# Your instructions
For the entries below, report every line that includes the word "static".

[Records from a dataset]

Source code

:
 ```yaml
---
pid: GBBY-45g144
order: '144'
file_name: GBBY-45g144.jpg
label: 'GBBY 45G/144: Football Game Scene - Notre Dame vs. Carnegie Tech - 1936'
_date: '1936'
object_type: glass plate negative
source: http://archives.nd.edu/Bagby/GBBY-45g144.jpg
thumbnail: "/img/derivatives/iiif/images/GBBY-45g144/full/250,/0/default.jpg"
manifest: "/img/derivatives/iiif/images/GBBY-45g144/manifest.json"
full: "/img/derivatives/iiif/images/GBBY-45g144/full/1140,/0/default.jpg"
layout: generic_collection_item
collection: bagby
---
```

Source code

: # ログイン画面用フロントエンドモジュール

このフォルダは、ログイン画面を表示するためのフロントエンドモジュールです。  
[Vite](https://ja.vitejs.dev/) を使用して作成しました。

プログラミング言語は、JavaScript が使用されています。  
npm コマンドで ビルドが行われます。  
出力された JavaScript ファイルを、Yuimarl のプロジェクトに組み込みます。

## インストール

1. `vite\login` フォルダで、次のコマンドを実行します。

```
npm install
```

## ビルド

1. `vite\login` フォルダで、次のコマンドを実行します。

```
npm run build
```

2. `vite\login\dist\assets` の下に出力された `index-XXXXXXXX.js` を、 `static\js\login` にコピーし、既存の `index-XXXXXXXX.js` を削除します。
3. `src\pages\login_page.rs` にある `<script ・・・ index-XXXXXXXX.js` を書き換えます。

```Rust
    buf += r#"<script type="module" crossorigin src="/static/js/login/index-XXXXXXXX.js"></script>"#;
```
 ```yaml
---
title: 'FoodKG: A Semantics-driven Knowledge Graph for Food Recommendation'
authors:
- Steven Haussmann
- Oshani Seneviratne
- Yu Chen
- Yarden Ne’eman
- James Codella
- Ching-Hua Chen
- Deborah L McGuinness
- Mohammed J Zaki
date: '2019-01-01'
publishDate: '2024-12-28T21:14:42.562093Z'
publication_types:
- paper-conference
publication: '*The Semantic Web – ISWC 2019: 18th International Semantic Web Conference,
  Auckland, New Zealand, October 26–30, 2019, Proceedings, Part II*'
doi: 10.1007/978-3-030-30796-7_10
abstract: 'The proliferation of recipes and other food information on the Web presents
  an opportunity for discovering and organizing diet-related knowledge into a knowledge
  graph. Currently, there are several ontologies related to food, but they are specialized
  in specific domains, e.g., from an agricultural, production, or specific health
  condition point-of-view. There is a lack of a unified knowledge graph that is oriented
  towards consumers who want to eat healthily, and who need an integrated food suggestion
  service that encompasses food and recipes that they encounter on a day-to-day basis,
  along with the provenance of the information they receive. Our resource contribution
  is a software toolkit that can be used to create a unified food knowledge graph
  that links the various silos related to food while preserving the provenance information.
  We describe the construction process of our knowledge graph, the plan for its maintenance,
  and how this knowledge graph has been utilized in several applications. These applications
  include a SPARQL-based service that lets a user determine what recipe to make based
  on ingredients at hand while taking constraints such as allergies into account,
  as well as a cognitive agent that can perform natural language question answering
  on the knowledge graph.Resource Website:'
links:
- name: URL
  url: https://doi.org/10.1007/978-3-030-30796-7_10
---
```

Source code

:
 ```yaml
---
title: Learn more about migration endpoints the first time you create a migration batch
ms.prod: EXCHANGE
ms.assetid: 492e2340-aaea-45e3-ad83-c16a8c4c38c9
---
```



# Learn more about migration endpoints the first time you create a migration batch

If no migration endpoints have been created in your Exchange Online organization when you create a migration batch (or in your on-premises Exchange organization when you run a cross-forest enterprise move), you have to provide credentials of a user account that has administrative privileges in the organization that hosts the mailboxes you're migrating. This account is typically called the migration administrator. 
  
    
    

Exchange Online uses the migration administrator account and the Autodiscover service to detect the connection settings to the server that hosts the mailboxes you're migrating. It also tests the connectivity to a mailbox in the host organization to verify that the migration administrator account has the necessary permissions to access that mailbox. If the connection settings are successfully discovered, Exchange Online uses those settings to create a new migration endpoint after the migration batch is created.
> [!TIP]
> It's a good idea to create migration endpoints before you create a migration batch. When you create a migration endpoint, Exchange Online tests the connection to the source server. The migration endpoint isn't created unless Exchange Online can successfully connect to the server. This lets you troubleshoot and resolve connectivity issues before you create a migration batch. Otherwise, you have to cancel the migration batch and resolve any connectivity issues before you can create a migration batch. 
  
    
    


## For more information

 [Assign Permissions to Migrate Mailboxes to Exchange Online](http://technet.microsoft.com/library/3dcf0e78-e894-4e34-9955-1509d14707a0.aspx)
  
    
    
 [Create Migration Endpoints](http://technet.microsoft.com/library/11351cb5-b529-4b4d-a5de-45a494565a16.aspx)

# Response to this task
2. `vite\login\dist\assets` の下に出力された `index-XXXXXXXX.js` を、 `static\js\login` にコピーし、既存の `index-XXXXXXXX.js` を削除します。
    buf += r#"<script type="module" crossorigin src="/static/js/login/index-XXXXXXXX.js"></script>"#;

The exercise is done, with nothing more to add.